Your task is to copy the lines of the data below from the line holding "NewFuturePastExchangeRates instantiates a" through the line holding "### NewFuturePastExchangeRatesWithDefaults", inclusive, exactly and with nothing added.

(Records from a data collection)
■ ■ ■
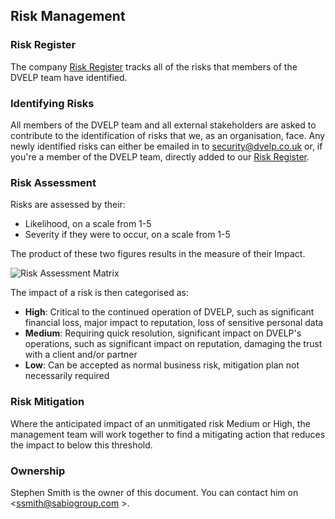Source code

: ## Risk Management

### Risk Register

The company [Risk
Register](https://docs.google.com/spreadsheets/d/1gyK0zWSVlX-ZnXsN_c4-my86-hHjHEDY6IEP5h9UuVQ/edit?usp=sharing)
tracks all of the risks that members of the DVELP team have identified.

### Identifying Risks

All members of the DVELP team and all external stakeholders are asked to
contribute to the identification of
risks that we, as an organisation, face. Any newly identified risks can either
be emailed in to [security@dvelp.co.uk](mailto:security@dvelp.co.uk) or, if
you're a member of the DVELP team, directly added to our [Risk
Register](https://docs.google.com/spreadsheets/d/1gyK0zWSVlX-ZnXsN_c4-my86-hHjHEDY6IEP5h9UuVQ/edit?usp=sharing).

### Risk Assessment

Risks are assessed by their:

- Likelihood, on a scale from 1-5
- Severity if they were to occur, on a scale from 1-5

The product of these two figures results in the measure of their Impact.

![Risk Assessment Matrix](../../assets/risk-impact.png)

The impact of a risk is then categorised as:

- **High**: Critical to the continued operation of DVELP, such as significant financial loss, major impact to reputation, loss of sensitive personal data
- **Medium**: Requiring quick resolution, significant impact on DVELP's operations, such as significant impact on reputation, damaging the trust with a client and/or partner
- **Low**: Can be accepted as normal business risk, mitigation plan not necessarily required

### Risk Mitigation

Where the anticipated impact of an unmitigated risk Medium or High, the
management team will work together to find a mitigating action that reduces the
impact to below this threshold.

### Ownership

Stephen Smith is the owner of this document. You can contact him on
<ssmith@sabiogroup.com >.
■ ■ ■
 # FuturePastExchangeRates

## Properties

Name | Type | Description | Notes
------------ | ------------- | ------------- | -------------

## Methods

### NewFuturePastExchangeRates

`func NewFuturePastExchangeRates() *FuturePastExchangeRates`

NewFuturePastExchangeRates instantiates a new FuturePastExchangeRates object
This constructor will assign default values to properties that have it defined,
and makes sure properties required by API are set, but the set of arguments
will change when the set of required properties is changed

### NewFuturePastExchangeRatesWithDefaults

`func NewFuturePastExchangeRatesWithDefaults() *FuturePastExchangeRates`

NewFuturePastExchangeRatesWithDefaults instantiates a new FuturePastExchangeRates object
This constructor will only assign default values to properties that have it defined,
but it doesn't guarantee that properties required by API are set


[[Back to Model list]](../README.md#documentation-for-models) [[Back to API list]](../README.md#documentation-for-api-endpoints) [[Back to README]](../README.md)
■ ■ ■
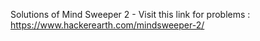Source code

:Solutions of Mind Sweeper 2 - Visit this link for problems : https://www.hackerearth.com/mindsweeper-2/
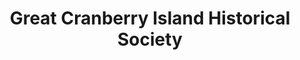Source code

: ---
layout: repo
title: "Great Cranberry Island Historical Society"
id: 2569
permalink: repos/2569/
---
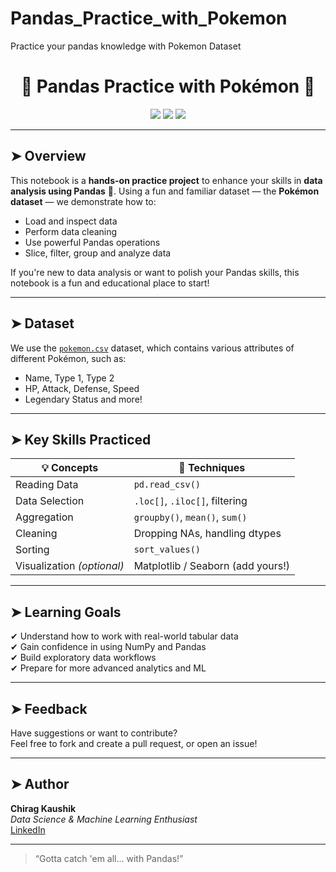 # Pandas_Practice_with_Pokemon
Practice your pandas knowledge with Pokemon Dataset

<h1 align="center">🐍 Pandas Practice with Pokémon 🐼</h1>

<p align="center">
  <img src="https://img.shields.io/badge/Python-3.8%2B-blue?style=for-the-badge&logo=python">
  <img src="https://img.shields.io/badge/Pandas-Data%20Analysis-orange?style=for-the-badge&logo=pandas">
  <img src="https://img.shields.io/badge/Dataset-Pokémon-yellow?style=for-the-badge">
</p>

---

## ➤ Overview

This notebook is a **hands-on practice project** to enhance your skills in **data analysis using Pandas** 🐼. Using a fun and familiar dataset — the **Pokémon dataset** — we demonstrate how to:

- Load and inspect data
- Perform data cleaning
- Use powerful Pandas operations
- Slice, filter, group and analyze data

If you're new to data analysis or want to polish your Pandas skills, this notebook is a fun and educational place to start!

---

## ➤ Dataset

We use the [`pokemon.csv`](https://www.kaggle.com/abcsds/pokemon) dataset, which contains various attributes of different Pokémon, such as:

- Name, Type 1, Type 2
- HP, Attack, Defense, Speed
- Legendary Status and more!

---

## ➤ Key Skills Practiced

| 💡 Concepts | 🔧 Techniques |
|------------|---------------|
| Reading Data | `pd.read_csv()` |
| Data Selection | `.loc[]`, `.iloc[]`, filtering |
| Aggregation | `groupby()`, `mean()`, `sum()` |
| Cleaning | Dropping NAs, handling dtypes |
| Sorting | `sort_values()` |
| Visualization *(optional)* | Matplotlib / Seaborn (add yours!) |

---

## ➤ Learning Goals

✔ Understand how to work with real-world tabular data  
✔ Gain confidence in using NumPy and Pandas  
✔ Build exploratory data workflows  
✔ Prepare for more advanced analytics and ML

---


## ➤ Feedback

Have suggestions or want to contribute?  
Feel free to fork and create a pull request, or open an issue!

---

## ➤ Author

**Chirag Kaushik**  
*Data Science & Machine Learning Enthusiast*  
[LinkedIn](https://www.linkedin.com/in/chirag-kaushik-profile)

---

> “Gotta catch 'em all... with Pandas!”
■ ■ ■
Task result:
NewFuturePastExchangeRates instantiates a new FuturePastExchangeRates object
This constructor will assign default values to properties that have it defined,
and makes sure properties required by API are set, but the set of arguments
will change when the set of required properties is changed

### NewFuturePastExchangeRatesWithDefaults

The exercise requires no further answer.